Our first practice was in Philadelphia a few days before we were scheduled to leave – and I felt pretty ready when I got there. I knew my scales, I knew my breathing exercises, I had even memorized the Latin (they don't let you sing whatever you want in cathedrals, no matter how much you explain that doo-wop is really cool) for our “cathedral” number.

I got my butt kicked and felt like I hardly knew what I was doing. I am pretty sure I was the worst tenor in the room. The other kids had special throat sprays, pitch pipes the likes of which I had never seen, and were doing exercises that were way beyond me. It only got worse when the conductor stepped up and “assumed” everyone present knew what they were doing.

I learned pretty quickly, though, did OK, and had a great time tromping around Europe – but most of what I found out is that this was my one shot at the “big league." Many of my fellow choir members were counting on a choir scholarship to college. They had lots to teach me about caring for your voice, and I had begun the process thinking I knew a decent bit about such things. I had spent years blissfully unaware that the big leagues even existed.

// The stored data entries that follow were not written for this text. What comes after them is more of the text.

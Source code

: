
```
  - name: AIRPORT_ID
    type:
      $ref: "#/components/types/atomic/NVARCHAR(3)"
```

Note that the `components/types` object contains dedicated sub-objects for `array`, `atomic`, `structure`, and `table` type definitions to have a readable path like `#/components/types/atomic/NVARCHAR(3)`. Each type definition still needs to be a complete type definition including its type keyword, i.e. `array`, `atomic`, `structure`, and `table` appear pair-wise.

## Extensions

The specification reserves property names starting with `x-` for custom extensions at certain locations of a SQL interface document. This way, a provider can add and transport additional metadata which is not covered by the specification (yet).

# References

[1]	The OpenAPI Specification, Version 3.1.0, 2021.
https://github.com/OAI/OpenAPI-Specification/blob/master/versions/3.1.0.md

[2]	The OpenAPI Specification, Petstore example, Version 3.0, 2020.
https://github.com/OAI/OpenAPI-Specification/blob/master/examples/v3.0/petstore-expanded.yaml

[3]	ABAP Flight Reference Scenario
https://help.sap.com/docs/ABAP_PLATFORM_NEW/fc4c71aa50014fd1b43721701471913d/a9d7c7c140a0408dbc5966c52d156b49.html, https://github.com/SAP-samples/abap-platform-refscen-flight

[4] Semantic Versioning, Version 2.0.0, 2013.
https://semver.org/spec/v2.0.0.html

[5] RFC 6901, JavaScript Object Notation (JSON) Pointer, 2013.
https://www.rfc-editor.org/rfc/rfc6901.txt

Your website is just the same – you can “succeed” with it without ever knowing about the big league stuff. The problem is that until you get the basics down you can't possibly learn , much less execute, big league techniques.

This has been a problem of website owners for many years , and it is particularly frustrating to see so many never get to an understanding of what could be. Every category has examples but here are a half dozen of the most common....

Domain Names

Little League: It is possible to have multiple domain names point to one site.

Big League: Using a strategic array of domains that reflect your products and services while tracking customer usage and adjusting the strategy on that basis.

Statistics

Little League: You can tell how many people came to your site, where they came from, and what they clicked on.

Big League: Calculating conversion rate on individual pages and adjusting based on what is working better, real time usage data, making the data available to your entire Marketing team, Product performance dashboards, Path analysis, customer segmentation, converting the raw numbers into actionable steps you can test, and being relentless about your results.

E-Mail Marketing

Little League: Publishing decent communications on a regular basis while using a written e-newsletter plan.

Big League: Automate everything, track email campaign results while segmenting your list on that basis, work on delivery issues regularly, monitor delivered sales from campaigns, and use a written strategy to grow your list.

Cost Per Click – CPC

Little League: I can pay to get people to come to my website based on what they type in using those little ads at the top of yahoo and down the side on google.

Big League: Local targeting, Budget Strategies, Bidding Strategies, Keyword Analysis, Ad Copy Strategies, Tracking by sales conversion by word/engine, and using an automated system to do much of the grunt work.

Shopping Carts

Little League: I can sell things to people on my site with a cart.

Big League: Connection to your Point of Sale system, flexible discounting and online coupons, automated order management, integrated analytics, sales reporting & analysis, product data feeds, shipping label generation, related items, automatic up-selling, and customer registration that ties into your other systems.

Search Engine Listings

Little League: I need my site on search engines and I have to pay some of them every year.

Big League: Automated monitoring of rankings, ongoing submissions, tracking your competitors, submission of specific URLs, page keyword optimization, and ongoing analysis.


So when I got back to the US I just had to go see my choir teacher and tell him about my experience. “What made you think I could do that?” I inquired. “I had taught you all the basics and knew you should go see what else there was,” he replied.

The same is true with your website – you can only get into the big league after you have mastered the basics.